To fix this and prevent it from happening again, I made two changes:

  1. I provided a version of get_process that runs the second Unix.waitpid itself, returning a Process.t option. The accuracy of this wait depends on exactly how fast the spawned process fails, but as this is mostly trying to catch dot-merlin-reader not being installed or not being on the PATH, that's fine; it only needs to be best-effort besides that.

  2. I provide a module signature for the local Configurator module, abstracting over the running_processes hashtable so that we can preserve the invariant that it only contains waitable PIDs. To make this abstraction robust, I removed the PID from the Process.t record, and have running_processes store a Process.With_pid.t, which is just a pair of a PID and a process; I never expose this type (or any other way to access the PID) from Configurator's interface.

antalsz added 2 commits August 6, 2021 13:59
Indented some comments and removed some stray trailing spaces
The existing code could error in the following case (seven-point
framing due to @stedolan):

1. We call `Mconfig_dot.get_config`.

2. On (the former) line 236, `get_config` calls
   `Mconfig_dot.Configurator.get_process`; this function spawns a
   process and stores its information in the `running_processes`
   hashtable.  (It doesn't matter which code path it goes down; let's
   suppose it starts it for the first time. i.e. the `with Not_found`
   path.)

3. The spawned process immediately exits in the background.

4. On (the former) line 237, `get_config` calls `Unix.waitpid` on the
   PID from `get_process`, returning the PID (nonzero) because the
   spawned process crashed.  Importantly, this means the PID can never
   be waited on again.

5. This raises `Process_exited`, which `get_config` catches;
   `get_config` then proceeds to exit after reporting an error.

6. We call `Mconfig_dot.get_config` again.

7. As in step 2, we call `get_process` on (the former) line 236; this
   looks up the old stale PID in `running_processes`, finds it, and
   calls `Unix.waitpid` on it.  Because that PID was already waited on
   after completion in step 4 above, this crashes with an `ECHILD`
   error, terminating messily.

We have actually seen this crash in practice.

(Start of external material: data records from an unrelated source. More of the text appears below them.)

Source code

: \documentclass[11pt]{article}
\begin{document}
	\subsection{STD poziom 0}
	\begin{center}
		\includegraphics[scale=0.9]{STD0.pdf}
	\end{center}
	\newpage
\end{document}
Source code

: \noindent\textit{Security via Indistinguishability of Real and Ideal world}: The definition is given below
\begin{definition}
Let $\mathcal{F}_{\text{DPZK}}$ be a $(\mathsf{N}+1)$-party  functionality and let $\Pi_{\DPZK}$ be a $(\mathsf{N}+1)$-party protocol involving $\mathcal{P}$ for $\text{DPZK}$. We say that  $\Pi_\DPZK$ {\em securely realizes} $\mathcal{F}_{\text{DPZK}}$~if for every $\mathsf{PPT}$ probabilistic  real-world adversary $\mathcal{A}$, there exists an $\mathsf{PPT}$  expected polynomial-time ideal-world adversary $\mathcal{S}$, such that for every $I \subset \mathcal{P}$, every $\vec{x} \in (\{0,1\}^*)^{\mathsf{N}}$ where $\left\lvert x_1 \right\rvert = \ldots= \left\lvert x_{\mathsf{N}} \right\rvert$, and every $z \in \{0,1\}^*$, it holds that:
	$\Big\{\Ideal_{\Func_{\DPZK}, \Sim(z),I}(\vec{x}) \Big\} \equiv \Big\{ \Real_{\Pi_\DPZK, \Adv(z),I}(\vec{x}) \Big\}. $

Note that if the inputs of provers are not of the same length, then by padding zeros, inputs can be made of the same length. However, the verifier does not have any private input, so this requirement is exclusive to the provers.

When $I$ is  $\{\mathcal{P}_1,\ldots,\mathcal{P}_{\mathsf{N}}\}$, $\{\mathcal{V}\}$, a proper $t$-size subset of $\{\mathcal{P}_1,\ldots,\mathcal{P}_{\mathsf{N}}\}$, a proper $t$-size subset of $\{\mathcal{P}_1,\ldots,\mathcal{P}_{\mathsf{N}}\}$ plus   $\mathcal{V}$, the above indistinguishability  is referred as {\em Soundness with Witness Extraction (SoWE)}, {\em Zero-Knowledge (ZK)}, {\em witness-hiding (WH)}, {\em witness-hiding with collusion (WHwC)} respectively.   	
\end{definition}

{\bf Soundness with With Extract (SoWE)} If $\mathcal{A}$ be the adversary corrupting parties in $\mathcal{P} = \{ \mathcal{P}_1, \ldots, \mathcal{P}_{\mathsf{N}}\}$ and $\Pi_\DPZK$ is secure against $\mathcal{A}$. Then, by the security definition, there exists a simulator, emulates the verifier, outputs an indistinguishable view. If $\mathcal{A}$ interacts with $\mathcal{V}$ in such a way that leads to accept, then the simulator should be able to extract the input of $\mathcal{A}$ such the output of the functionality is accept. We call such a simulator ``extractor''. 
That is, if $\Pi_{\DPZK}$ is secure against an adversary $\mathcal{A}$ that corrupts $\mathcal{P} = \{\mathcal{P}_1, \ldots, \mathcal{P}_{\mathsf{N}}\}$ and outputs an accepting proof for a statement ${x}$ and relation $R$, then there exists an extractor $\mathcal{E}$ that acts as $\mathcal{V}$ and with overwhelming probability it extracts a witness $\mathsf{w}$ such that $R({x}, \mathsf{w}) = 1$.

To prevent this from happening again, I made two changes:

A. I provided a version of `get_process` that runs the second
   `Unix.waitpid` itself, returning a `Process.t option`.  The
   accuracy of this wait depends on exactly how fast the spawned
   process fails, but as this is mostly trying to catch
   `dot-merlin-reader` not being installed or not being on the PATH,
   that's fine; it only needs to be best-effort besides that.

B. I provide a module signature for the local `Configurator` module,
   abstracting over the `running_processes` hashtable so that we can
   preserve the invariant that it only contains waitable PIDs.  To
   make this abstraction robust, I removed the PID from the
   `Process.t` record, and have `running_processes` store a
   `Process.With_pid.t`, which is just a pair of a PID and a process;
   I never expose this type (or any other way to access the PID) from
   `Configurator`'s interface.
Copy link
Copy Markdown
Collaborator

@voodoos voodoos left a comment

Choose a reason for hiding this comment

The reason will be displayed to describe this comment to others. Learn more.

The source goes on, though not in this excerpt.